Brandon Tudor swears he’s not seeing things. And he’s got his iPhone and 10-year-old daughter to prove it.
The young Oswego salesman and father of three was dropping Elizabeth off at her mom’s house in Lakewood Creek subdivision on Route 30 in Montgomery early last Sunday evening when he spotted it in the western sky.
It appeared to be a ball of fire falling toward earth at a 45-degree angle. Suddenly, he says, the flame extinguished and the trail of smoke changed direction, rising to a 30-degree angle.
Tudor had time to snap four pictures before the mysterious apparition disappeared. Then, out of nowhere, father and daughter saw two jets fly into view and circle the area.

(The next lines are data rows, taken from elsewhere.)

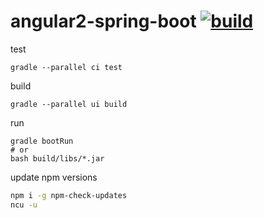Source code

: angular2-spring-boot [![build](https://travis-ci.org/daggerok/angular2-spring-boot.svg?branch=master)](https://travis-ci.org/daggerok/angular2-spring-boot)
====================

test

```fish
gradle --parallel ci test
```

build

```fish
gradle --parallel ui build
```

run

```fish
gradle bootRun
# or
bash build/libs/*.jar
```

update npm versions

```bash
npm i -g npm-check-updates
ncu -u
```
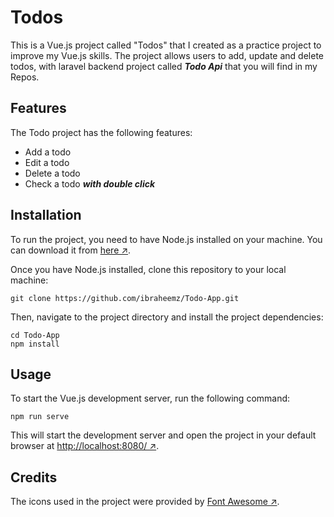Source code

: # Todos

This is a Vue.js project called "Todos" that I created as a practice project to improve my Vue.js skills. The project allows users to add, update and delete todos, with laravel backend project called **_Todo Api_** that you will find in my Repos.

## Features

The Todo project has the following features:

- Add a todo
- Edit a todo
- Delete a todo
- Check a todo ***with double click***

## Installation

To run the project, you need to have Node.js installed on your machine. You can download it from [here ↗](https://nodejs.org/en/).

Once you have Node.js installed, clone this repository to your local machine:

```
git clone https://github.com/ibraheemz/Todo-App.git
```

Then, navigate to the project directory and install the project dependencies:

```
cd Todo-App
npm install
```

## Usage

To start the Vue.js development server, run the following command:

```
npm run serve
```

This will start the development server and open the project in your default browser at [http://localhost:8080/ ↗](http://localhost:8080/).


## Credits

The icons used in the project were provided by [Font Awesome ↗](https://fontawesome.com/).
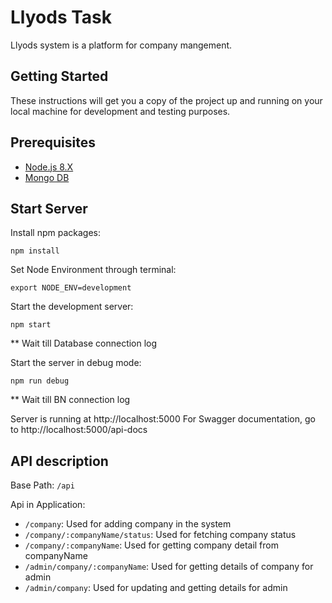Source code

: # Llyods Task

Llyods system is a platform for company mangement.

## Getting Started

These instructions will get you a copy of the project up and running on your local machine for development and testing purposes.

## Prerequisites

* [Node.js 8.X](https://nodejs.org/en/download/)
* [Mongo DB](https://hyperledger.github.io/composer/latest/installing/development-tools.html)

## Start Server

Install npm packages:
```
npm install
```

Set Node Environment through terminal:
```
export NODE_ENV=development
```

Start the development server:
```
npm start
```
** Wait till Database connection log

Start the server in debug mode:
```
npm run debug
```
** Wait till BN connection log

Server is running at http://localhost:5000
For Swagger documentation, go to http://localhost:5000/api-docs

## API description

Base Path: `/api`

Api in Application:
* `/company`: Used for adding company in the system
* `/company/:companyName/status`: Used for fetching company status
* `/company/:companyName`: Used for getting company detail from companyName
* `/admin/company/:companyName`: Used for getting details of company for admin
* `/admin/company`: Used for updating and getting details for admin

Because he was now driving in the opposite direction, Tudor doesn’t know how long the planes were in the sky, but the brief episode was enough to get the juices going.
“See, Mommy, I told you aliens existed,” he recalled his daughter saying when she reached home and pointed toward the sky.
Tudor, who admits he’s a bit of a conspiracy theorist, went online immediately and spent the rest of the week trying to figure out what the heck he’d just witnessed.
Was it a meteor? He’d heard there was a green meteor shower taking place from 6 to 9 p.m. that evening — but no way was it supposed to show up in the earth’s atmosphere.
Was it a test flight? Maybe a hobby rocket? Tudor called around to several local clubs, but those groups told him they only perform flights in summer. Besides, the description just didn’t fit a rocket’s behavior.
Was it junk falling from a satellite? He checked out the Web sites that list all the paraphernalia hanging above the Earth — but no match there.
Intrigued even more, Tudor went to another Web site, abovetopsecret.com, and offered up this post:
I look up to see what appeared to be an asteroid on fire heading to earth at about a 30 degree angle and south … Maybe 1 or 2 towns over, it was hard to tell the distance. It was on fire, went out, and then was on fire again and then went out again. The second time it went out it appeared to “pull up” and change course. Moments later two fast moving jets flew by, spun around and flew by again.
Needless to say, “The UFO of Sorts, Oswego, Illinois,” has generated lots of suggestions from cyberspace — but Tudor still has no answers.
“I know what it isn’t,” he says of the fireball. “I just want to find out what it is.”
He and his daughter saw the fireball around 5:30 Sunday evening — not exactly rush hour. Still, Tudor insists there were enough cars on the road that someone else had to have seen the same thing. Or, if you were outside at that time in the subdivision, he insists, “you couldn’t miss it.”
Damn i live right in that subdivision... i definetely wouldve seen it if i wasnt at college :( also the guy has an iphone and cant record a video instead??